(SUPPLIED DATA Opens)
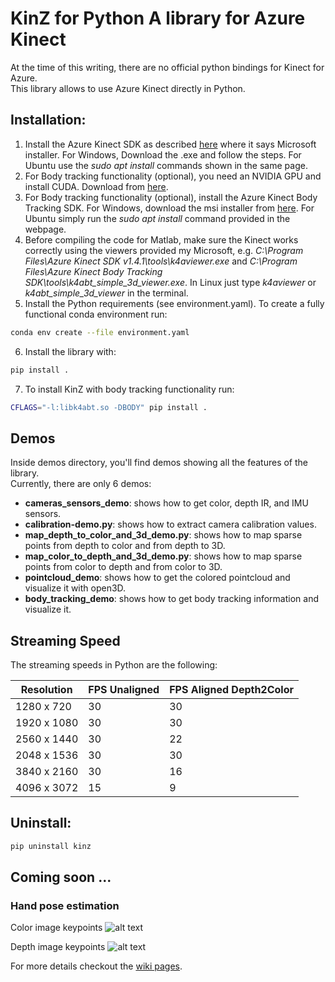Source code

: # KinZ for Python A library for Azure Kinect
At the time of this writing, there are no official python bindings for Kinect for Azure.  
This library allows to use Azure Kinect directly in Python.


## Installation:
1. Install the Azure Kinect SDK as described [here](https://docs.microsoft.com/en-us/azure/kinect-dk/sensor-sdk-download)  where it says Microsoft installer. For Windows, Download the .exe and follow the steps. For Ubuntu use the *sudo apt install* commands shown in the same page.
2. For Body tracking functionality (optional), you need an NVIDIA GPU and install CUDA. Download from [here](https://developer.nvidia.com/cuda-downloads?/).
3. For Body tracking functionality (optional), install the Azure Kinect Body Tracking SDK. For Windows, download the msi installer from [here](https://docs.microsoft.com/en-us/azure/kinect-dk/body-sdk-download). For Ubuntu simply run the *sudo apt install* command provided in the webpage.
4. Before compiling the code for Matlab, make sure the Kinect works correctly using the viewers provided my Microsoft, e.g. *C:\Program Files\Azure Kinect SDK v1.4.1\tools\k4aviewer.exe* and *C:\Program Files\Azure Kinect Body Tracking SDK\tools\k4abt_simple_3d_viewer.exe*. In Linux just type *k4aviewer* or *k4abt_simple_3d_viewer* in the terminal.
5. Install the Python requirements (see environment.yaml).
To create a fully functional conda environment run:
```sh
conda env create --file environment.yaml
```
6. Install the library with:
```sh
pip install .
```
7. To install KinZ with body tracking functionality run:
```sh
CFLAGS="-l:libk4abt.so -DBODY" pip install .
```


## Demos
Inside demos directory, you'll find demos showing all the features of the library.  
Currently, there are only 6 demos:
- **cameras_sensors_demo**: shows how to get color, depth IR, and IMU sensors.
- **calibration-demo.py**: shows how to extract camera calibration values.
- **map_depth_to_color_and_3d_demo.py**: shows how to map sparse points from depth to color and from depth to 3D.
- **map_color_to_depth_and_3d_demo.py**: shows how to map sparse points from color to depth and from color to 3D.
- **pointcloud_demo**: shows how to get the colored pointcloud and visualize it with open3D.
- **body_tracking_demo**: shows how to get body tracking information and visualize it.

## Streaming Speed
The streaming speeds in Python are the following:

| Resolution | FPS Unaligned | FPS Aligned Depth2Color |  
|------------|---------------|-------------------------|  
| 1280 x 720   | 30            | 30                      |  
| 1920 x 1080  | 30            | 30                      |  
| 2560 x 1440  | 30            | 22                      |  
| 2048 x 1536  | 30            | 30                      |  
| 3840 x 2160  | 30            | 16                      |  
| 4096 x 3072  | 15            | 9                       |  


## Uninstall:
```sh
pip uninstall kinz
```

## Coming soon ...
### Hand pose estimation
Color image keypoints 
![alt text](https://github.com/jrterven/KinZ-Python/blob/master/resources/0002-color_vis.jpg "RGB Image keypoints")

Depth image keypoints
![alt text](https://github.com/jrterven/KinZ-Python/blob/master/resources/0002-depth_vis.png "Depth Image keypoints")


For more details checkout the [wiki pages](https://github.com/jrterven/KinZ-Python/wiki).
(SUPPLIED DATA Closes)
(SUPPLIED DATA Opens)
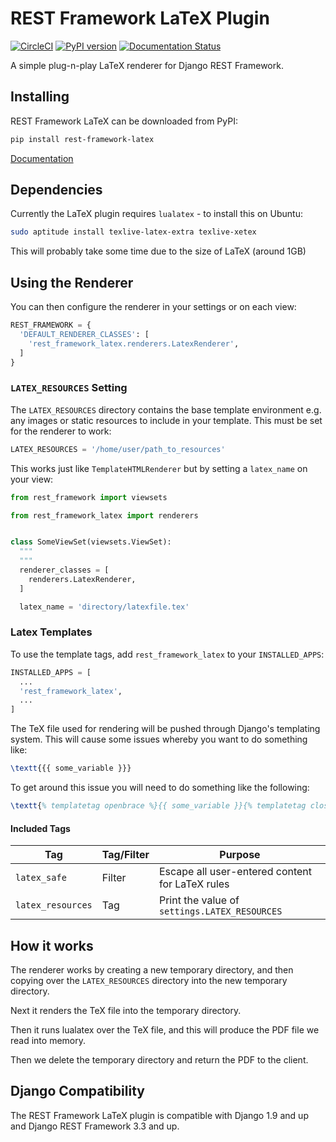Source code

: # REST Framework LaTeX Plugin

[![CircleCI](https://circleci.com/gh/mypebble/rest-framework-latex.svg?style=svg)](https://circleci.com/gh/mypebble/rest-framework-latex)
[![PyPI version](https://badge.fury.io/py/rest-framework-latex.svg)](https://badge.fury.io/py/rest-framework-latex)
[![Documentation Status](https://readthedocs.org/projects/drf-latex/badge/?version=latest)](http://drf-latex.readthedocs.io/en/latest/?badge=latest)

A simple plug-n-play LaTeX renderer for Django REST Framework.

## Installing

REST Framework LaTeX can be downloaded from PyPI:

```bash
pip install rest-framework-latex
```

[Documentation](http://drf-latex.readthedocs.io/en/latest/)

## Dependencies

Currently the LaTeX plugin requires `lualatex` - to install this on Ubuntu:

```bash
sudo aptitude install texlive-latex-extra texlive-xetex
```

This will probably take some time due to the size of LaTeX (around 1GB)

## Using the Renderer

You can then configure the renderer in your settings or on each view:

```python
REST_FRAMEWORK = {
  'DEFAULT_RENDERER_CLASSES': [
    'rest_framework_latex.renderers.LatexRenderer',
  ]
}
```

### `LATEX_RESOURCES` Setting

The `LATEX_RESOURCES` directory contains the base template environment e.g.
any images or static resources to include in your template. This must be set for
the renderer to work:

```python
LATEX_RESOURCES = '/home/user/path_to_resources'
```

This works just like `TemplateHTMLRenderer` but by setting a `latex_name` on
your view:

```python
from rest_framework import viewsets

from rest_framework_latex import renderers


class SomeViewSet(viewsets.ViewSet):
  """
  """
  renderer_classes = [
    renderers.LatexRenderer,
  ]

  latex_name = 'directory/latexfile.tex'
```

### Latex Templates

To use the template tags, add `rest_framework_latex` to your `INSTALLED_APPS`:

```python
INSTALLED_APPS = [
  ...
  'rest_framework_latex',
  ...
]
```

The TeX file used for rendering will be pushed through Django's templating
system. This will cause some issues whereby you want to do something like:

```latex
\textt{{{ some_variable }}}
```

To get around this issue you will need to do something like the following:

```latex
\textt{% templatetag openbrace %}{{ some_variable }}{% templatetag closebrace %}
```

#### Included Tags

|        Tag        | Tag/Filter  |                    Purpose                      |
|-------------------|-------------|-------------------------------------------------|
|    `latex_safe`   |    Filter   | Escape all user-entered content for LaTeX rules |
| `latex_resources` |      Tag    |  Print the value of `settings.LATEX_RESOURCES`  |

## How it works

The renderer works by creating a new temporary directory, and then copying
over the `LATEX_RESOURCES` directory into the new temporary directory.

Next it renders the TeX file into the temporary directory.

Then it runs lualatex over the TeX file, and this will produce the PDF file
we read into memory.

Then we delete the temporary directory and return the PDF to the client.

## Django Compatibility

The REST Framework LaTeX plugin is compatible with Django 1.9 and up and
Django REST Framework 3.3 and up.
(SUPPLIED DATA Closes)
Look over the entries above. Copy every line that contains the word "need".

• **ANSWER SPACE**
2. For Body tracking functionality (optional), you need an NVIDIA GPU and install CUDA. Download from [here](https://developer.nvidia.com/cuda-downloads?/).
To get around this issue you will need to do something like the following:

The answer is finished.